Niels Rosas Valdez

El 31 de enero del año en curso se registró un golpe de Estado en Myanmar, también conocido como Birmania, por parte del Ejército. A partir de ese momento, el país surasiático ha sido centro de atención global, aunque no con la importancia que debería. Han sido semanas de constantes ataques y violaciones de derechos humanos (DDHH) por la milicia hacia los ciudadanos. ¿Qué es lo que ha sucedido? ¿Debería intervenir la comunidad internacional?
Durante la segunda mitad del siglo XX, el proceso de descolonización tomó lugar en varias regiones del mundo. En este escenario, Myanmar logró su independencia del Imperio británico en 1948 y se instauró una dictadura militar como forma de gobierno que al paso de los años dio bienvenida a la democracia. Así, hace una década se celebraron comicios que permitieron la transición a un partido político conformado por civiles, la Liga Nacional para la Democracia (LND), terminando la dominación política de la milicia, materializada en el Partido Unión, Solidaridad y Desarrollo (PUSD).
Desde hace una década, la LND progresivamente ha obtenido más votos en las elecciones, asegurando victorias abrumadoras contra el PUSD y manteniéndose en el gobierno. En noviembre del año pasado nuevamente el partido gobernante venció en los comicios, pero esta vez el partido de los militares desconoció la derrota y a finales de enero se suscitó el golpe de Estado. Hoy en día Myanmar es un caos, no sólo por los estragos de la pandemia de Covid-19 y su limitado acceso a las vacunas, sino por la numerosa serie de manifestaciones, marchas y protestas civiles que demandan el regreso tanto de los militares a sus cuarteles, como de la democracia en el país. Pero, en cambio, la situación se ha vuelto más y más grave.
Varios reportes apuntan los severos daños de la milicia hacia la población birmana, entre los que se encuentran hostigamiento, desapariciones y ejecuciones extrajudiciales. Ni siquiera los niños han sido perdonados: se cuenta con información de que más de cuatro decenas han sido asesinados, e incluso organizaciones internacionales no gubernamentales han anunciado que el país ya no es seguro para los infantes. Las violaciones a los DDHH han sido severas y el libre desarrollo sin miedo ni necesidad de las personas está siendo trasgredido de manera significativa. Entonces, ¿qué falta para intervenir?
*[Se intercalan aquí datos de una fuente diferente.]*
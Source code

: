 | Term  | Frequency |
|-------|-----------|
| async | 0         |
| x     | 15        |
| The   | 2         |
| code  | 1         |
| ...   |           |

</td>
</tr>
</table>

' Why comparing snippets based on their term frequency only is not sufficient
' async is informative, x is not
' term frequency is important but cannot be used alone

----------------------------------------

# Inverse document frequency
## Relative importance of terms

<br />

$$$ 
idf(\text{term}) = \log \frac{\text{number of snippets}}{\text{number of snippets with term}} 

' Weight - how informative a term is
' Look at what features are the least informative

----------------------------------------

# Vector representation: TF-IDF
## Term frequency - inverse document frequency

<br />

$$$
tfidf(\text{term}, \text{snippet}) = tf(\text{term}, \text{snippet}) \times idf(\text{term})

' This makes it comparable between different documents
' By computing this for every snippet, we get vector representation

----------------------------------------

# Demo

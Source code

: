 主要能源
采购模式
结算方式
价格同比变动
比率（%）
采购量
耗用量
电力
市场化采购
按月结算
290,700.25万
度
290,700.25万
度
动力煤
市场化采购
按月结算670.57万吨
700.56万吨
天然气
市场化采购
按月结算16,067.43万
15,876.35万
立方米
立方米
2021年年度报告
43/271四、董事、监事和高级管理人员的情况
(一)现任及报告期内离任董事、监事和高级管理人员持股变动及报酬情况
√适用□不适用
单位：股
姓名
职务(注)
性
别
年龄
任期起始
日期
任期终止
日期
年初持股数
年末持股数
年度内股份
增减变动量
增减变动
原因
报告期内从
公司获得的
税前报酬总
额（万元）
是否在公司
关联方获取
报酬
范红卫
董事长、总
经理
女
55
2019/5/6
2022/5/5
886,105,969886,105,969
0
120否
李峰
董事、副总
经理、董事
Hace unos días, el Secretario General de la Organización de las Naciones Unidas (ONU), António Guterres, expresó en su cuenta de Twitter que el genocidio (mejor dicho, limpieza étnica) contra los tutsis en Ruanda permanece en la conciencia colectiva como uno de los eventos más horripilantes de la historia reciente de la humanidad. Pero eso no parece ser prioridad de la comunidad internacional en la limpieza étnica de décadas contra los rohinyás, ni ahora con la transgresión a la seguridad humana, y tampoco hay luz del interés internacional por ejercer el principio de la Responsabilidad de Proteger (R2P).
La R2P, por el acrónimo usado en inglés, no es un acuerdo vinculante entre los países, sino un principio emanado de la ONU para que funja como una norma internacional que empuje y aliente a los países a intervenir en otros cuya población sea víctima de abusos severos por parte de su gobierno. Si hay evidencia contundente de la violación de los DDHH, de la transgresión a la seguridad humana, de la falta de condiciones para el desarrollo y la vida en armonía, y de los baños de sangre que ha perpetrado el gobierno espurio a través de su ejército, ¿por qué no se ha gestionado una intervención de la comunidad internacional en Myanmar? ¿Dónde están los discursos del deber y responsabilidad de actuar y proteger a las sociedades de otros países, que, por cierto, legitimaban de facto las intervenciones?